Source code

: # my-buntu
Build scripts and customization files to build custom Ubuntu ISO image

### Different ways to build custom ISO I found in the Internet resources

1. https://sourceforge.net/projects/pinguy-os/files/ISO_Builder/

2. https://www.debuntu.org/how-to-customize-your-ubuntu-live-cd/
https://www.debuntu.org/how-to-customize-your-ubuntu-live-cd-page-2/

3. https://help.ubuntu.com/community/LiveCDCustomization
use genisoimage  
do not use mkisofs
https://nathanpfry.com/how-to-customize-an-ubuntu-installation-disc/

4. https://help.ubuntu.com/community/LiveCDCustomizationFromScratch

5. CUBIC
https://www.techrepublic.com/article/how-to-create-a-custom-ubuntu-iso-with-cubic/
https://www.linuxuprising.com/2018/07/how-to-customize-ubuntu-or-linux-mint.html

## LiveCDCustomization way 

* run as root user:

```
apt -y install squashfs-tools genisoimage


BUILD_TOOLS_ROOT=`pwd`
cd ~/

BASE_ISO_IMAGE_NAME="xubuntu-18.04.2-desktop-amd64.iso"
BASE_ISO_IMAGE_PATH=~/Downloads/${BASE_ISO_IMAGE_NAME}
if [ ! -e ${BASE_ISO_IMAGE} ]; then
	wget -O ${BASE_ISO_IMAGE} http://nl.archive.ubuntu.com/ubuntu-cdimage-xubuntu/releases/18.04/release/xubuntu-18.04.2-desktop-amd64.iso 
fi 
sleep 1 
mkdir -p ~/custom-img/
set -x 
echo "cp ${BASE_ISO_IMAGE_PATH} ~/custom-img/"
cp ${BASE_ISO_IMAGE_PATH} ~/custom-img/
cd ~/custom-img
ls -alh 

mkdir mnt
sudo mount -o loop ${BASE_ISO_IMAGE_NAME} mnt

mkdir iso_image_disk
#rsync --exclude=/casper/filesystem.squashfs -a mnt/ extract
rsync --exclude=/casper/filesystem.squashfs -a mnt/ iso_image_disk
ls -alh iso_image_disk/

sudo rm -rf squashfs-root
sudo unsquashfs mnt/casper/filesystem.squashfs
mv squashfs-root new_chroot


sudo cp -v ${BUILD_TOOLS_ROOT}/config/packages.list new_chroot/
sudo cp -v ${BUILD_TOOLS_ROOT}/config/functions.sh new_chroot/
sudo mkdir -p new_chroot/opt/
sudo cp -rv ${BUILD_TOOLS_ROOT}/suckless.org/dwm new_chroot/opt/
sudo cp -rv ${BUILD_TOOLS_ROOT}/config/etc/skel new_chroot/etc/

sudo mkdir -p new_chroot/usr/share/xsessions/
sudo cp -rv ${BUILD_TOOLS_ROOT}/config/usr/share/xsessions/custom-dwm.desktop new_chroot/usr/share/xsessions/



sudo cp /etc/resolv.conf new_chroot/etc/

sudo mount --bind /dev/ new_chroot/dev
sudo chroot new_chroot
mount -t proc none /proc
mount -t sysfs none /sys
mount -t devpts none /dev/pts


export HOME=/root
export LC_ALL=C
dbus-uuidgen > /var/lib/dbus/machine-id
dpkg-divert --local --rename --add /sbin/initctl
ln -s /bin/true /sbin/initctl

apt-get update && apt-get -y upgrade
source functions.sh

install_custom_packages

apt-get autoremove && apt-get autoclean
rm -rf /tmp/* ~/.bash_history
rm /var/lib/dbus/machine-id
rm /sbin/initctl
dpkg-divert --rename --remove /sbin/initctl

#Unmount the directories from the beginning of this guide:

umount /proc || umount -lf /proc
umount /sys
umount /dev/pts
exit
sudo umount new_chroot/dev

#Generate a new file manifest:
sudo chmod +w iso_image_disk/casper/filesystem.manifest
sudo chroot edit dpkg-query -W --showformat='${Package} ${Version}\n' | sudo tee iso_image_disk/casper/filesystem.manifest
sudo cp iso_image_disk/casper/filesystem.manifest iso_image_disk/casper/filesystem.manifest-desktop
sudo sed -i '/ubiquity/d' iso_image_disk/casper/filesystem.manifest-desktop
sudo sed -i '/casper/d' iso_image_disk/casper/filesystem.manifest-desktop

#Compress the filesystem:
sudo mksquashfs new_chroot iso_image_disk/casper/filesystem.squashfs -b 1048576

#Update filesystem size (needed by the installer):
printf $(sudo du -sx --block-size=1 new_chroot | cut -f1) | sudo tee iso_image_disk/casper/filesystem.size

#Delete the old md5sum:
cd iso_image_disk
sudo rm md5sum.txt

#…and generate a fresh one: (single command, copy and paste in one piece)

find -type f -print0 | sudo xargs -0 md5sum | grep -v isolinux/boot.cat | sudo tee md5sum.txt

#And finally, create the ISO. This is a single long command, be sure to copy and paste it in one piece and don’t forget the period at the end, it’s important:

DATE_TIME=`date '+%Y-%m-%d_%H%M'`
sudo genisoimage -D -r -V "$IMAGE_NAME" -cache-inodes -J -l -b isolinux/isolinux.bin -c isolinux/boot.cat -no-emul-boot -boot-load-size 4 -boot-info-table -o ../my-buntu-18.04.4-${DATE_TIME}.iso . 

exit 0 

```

──────────────────────────────

» WHAT TO DO
Wherever a line in the data above holds the word "xsessions", copy that line.

» REPLY
sudo mkdir -p new_chroot/usr/share/xsessions/
sudo cp -rv ${BUILD_TOOLS_ROOT}/config/usr/share/xsessions/custom-dwm.desktop new_chroot/usr/share/xsessions/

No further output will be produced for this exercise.